The provisions from Article 52 to 62 of the Constitution are the provisions related to the President of
India. The Part V of the Constitution under Union has Chapter I which talks about the Executive has
listed out the qualification, election and impeachment of the President of India. The powers have been
defined in various different Articles of the Indian Constitution. The President of India is known to be
the head of state of the Republic of India and is also the formal head of the executive, legislature and
judiciary of India and is also the commander-in-chief of the Indian Armed Forces.
Introduction
Rajendra Prasad was the first President of independent India. Article 52 of the Indian Constitution
provides that there shall be a President of India. The Indian constitution accords with the president, the
responsibility and authority to defend and protect the Constitution of India and its rule of law. Without
any variation, if any action is taken by the executive or legislature organs of the constitution shall
become law only after the assent of the President and the President shall not accept any actions of the
executive or legislature which are unconstitutional.
The President is the foremost, most empowered and prompts defender of the Constitution, who has the
pre-emptive power for ensuring constitutionality in the actions of the executive or legislature and the
role of the judiciary in upholding the Constitution of India is the second line of defence in nullifying any
unconstitutional actions of the executive and legislative entities of the Indian Union.
Election and Required Qualification of the President of
India
Article 58 of the Constitution of India provides for the qualification of the election of the President of
India. According to the clause (1) a person is only eligible for the election of the President until and
unless he is a citizen of India, he has completed the age of thirty-five years and is qualified for the
election as a member of the House of the member.
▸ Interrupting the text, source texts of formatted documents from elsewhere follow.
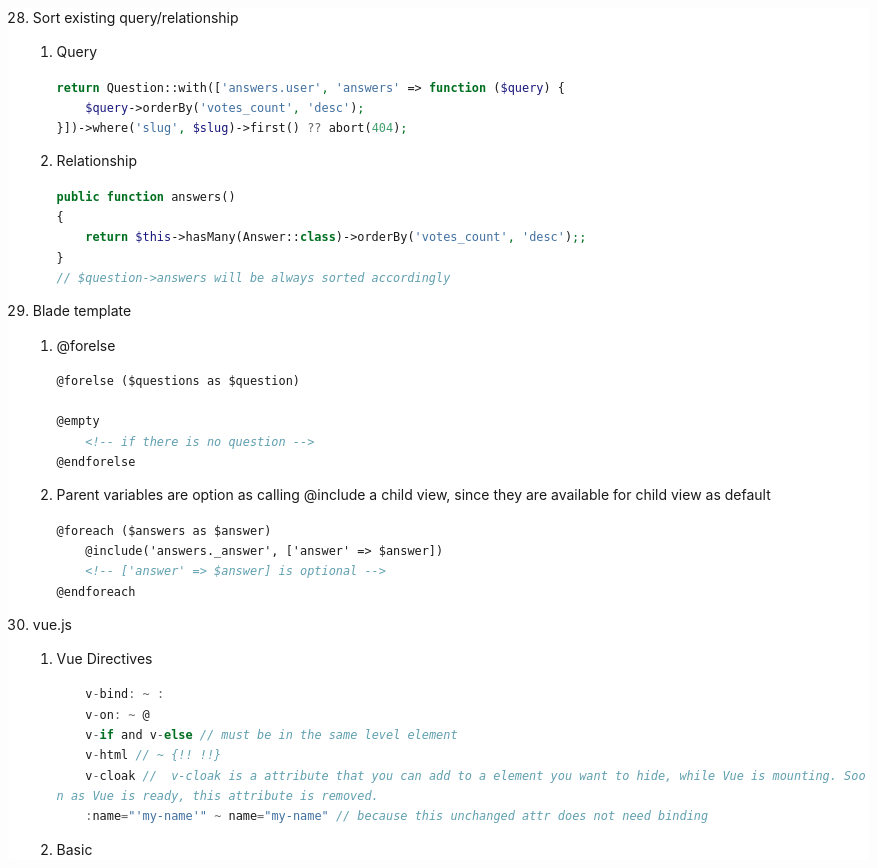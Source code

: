 28. Sort existing query/relationship

    1. Query

        ```php
        return Question::with(['answers.user', 'answers' => function ($query) {
            $query->orderBy('votes_count', 'desc');
        }])->where('slug', $slug)->first() ?? abort(404);
        ```

    2. Relationship

        ```php
        public function answers()
        {
            return $this->hasMany(Answer::class)->orderBy('votes_count', 'desc');;
        }
        // $question->answers will be always sorted accordingly
        ```

29. Blade template

    1. @forelse

        ```xml
        @forelse ($questions as $question)

        @empty
            <!-- if there is no question -->
        @endforelse
        ```

    2. Parent variables are option as calling @include a child view, since they are available for child view as default

        ```xml
        @foreach ($answers as $answer)
            @include('answers._answer', ['answer' => $answer])
            <!-- ['answer' => $answer] is optional -->
        @endforeach
        ```

30. vue.js

    1. Vue Directives

        ```js
            v-bind: ~ :
            v-on: ~ @
            v-if and v-else // must be in the same level element
            v-html // ~ {!! !!}
            v-cloak //  v-cloak is a attribute that you can add to a element you want to hide, while Vue is mounting. Soon as Vue is ready, this attribute is removed.
            :name="'my-name'" ~ name="my-name" // because this unchanged attr does not need binding
        ```

    2. Basic

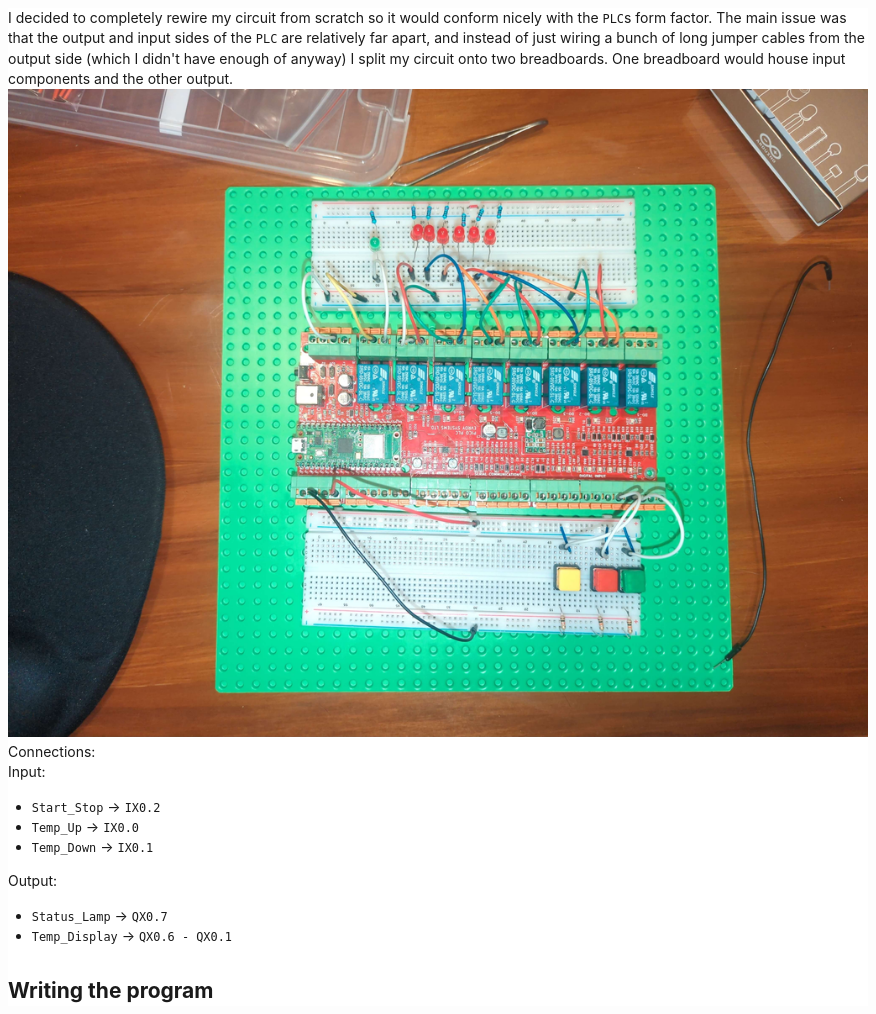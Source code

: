 I decided to completely rewire my circuit from scratch so it would conform nicely with the `PLC`s form factor. The main issue was that the output and input sides of the `PLC` are relatively far apart, and instead of just wiring a bunch of long jumper cables from the output side (which I didn't have enough of anyway) I split my circuit onto two breadboards. One breadboard would house input components and the other output.\
![maincirc](main_circuit.jpg)\
Connections:\
Input:

- `Start_Stop` -> `IX0.2`
- `Temp_Up` -> `IX0.0`
- `Temp_Down` -> `IX0.1`

Output:

- `Status_Lamp` -> `QX0.7`
- `Temp_Display` -> `QX0.6 - QX0.1`

## Writing the program
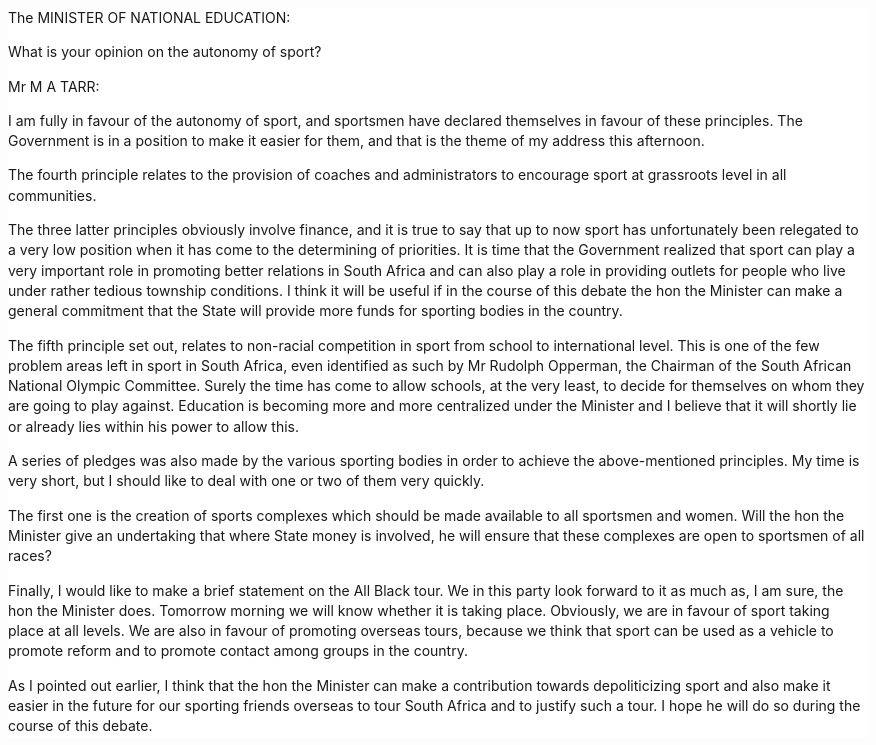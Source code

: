 </speech>

<speech by="#minister_of_national_education">

<from>The <person refersTo="hansard_za">MINISTER OF NATIONAL EDUCATION</person>:</from>

<p>What is your opinion on the autonomy of sport?</p>

</speech>

<speech by="#tarr">

<from>Mr <person refersTo="hansard_za">M A TARR</person>:</from>

<p>I am fully in favour of the autonomy of sport, and sportsmen have declared themselves in favour of these principles. The Government is in a position to make it easier for them, and that is the theme of my address this afternoon.</p>

<p>The fourth principle relates to the provision of coaches and administrators to encourage sport at grassroots level in all communities.</p>

<p>The three latter principles obviously involve finance, and it is true to say that up to now sport has unfortunately been relegated to a very low position when it has come to the determining of priorities. It is time that the Government realized that sport can play a very important role in promoting better relations in South Africa and can also play a role in providing outlets for people who live under rather tedious township conditions. I think it will be useful if in the course of this debate the hon the Minister can make a general commitment that the State will provide more funds for sporting bodies in the country.</p>

<p>The fifth principle set out, relates to non-racial competition in sport from school to international level. This is one of the few problem areas left in sport in South Africa, even identified as such by Mr Rudolph Opperman, the Chairman of the South African National Olympic Committee. Surely the time has come to allow schools, at the very least, to decide for themselves on whom they are going to play against. Education is becoming more and more centralized under the Minister and I believe that it will shortly lie or already lies within his power to allow this.</p>

<p>A series of pledges was also made by the various sporting bodies in order to achieve the above-mentioned principles. My time is very short, but I should like to deal with one or two of them very quickly.</p>

<p>The first one is the creation of sports complexes which should be made available to all sportsmen and women. Will the hon the Minister give an undertaking that where State money is involved, he will ensure that these complexes are open to sportsmen of all races?</p>

<p>Finally, I would like to make a brief statement on the All Black tour. We in this party look forward to it as much as, I am sure, the hon the Minister does. Tomorrow morning we will know whether it is taking place. Obviously, we are in favour of sport taking place at all levels. We are also in favour of promoting overseas tours, because we think that sport can be used as a vehicle to promote reform and to promote contact among groups in the country.</p>

<p>As I pointed out earlier, I think that the hon the Minister can make a contribution towards depoliticizing sport and also make it easier in the future for our sporting friends <span class="col_3573-3574" refersTo="page_0499"/>overseas to tour South Africa and to justify such a tour. I hope he will do so during the course of this debate.</p>

</speech>

<speech by="#meyer">
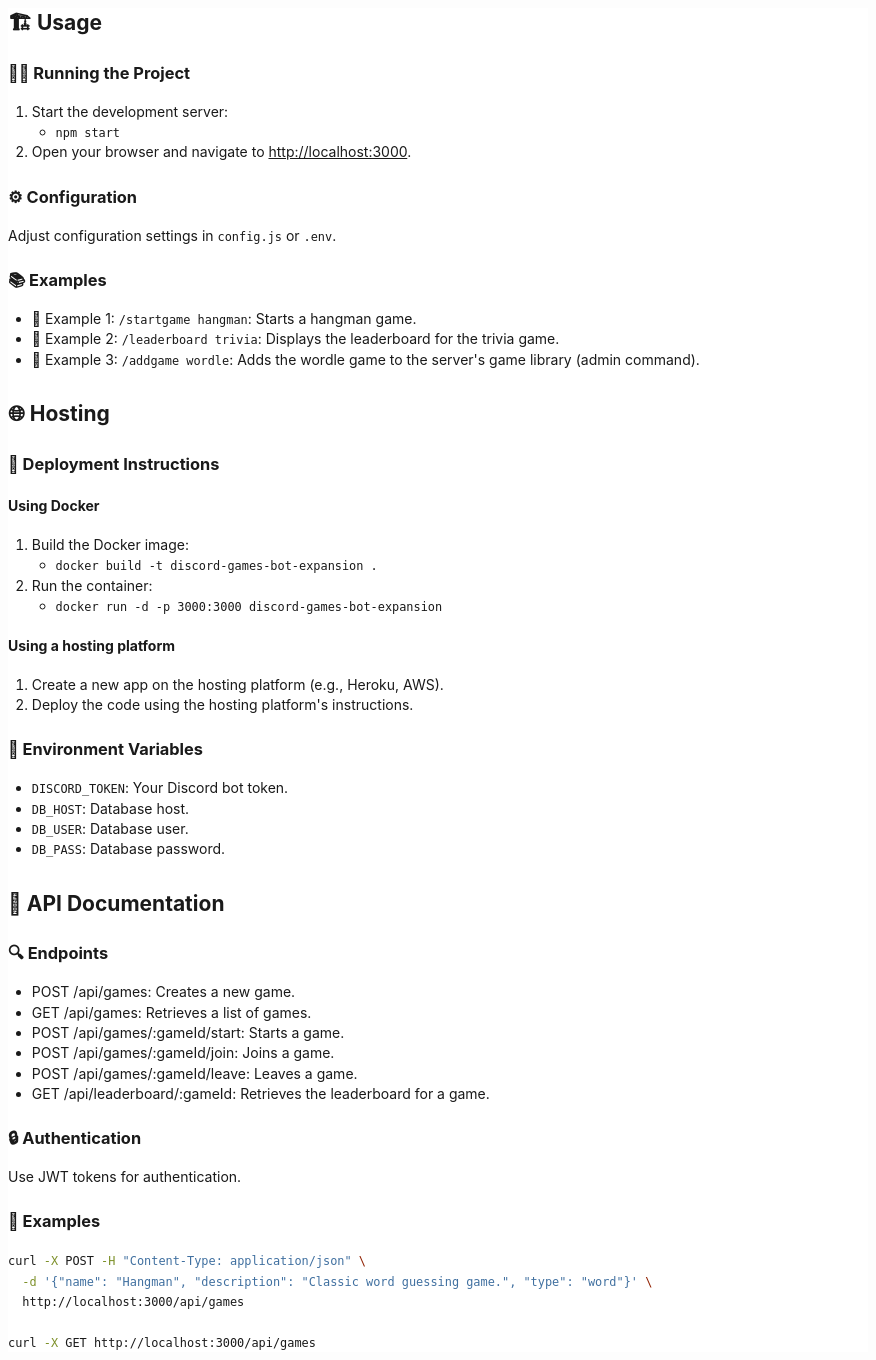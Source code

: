 ## 🏗️ Usage
### 🏃‍♂️ Running the Project
1. Start the development server:
   - `npm start`
2. Open your browser and navigate to [http://localhost:3000](http://localhost:3000).

### ⚙️ Configuration
Adjust configuration settings in `config.js` or `.env`.

### 📚 Examples
- 📝 Example 1:  `/startgame hangman`:  Starts a hangman game.
- 📝 Example 2:  `/leaderboard trivia`:  Displays the leaderboard for the trivia game.
- 📝 Example 3:  `/addgame wordle`:  Adds the wordle game to the server's game library (admin command).

## 🌐 Hosting
### 🚀 Deployment Instructions
#### Using Docker
1. Build the Docker image:
   - `docker build -t discord-games-bot-expansion .`
2. Run the container:
   - `docker run -d -p 3000:3000 discord-games-bot-expansion`

#### Using a hosting platform
1. Create a new app on the hosting platform (e.g., Heroku, AWS).
2. Deploy the code using the hosting platform's instructions.

### 🔑 Environment Variables
- `DISCORD_TOKEN`: Your Discord bot token.
- `DB_HOST`: Database host.
- `DB_USER`: Database user.
- `DB_PASS`: Database password.

## 📜 API Documentation
### 🔍 Endpoints
- POST /api/games: Creates a new game.
- GET /api/games: Retrieves a list of games.
- POST /api/games/:gameId/start: Starts a game.
- POST /api/games/:gameId/join: Joins a game.
- POST /api/games/:gameId/leave: Leaves a game.
- GET /api/leaderboard/:gameId: Retrieves the leaderboard for a game.

### 🔒 Authentication
Use JWT tokens for authentication.

### 📝 Examples
```bash
curl -X POST -H "Content-Type: application/json" \
  -d '{"name": "Hangman", "description": "Classic word guessing game.", "type": "word"}' \
  http://localhost:3000/api/games

curl -X GET http://localhost:3000/api/games
```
According to the clause (2), a person is not eligible for the election of President if he already holds any
office of profit under the Government of India or the Government of any of the State or under any local
or other authority which is subject to the control of any of the said Governments. For the purposes of
this article, a person shall not be deemed to hold any office of profit by reason only that he is the
President or Vice-President of the Union or the Governor of any State or is a Minister either for the
Union or for any State.
In the leading case of Peter Samuel Wallace v. Union Of India And Ors, it was held that the requirements not fulfilled
by the petitioner were alleged by him as unconstitutional and he could, therefore, still claim that he is a duly nominated
candidate though the Returning Officer may take the view that his nomination did not fulfil the requirements of the
law.
Article 54 of the Constitution of India, the President should be elected by the members of the Electoral
College which consists of the elected members of both the Houses of the Parliament and by the elected
members of the Legislative assemblies of the State. The explanation the “State” includes the National
Capital Territory of Delhi and the Union territory of Pondicherry.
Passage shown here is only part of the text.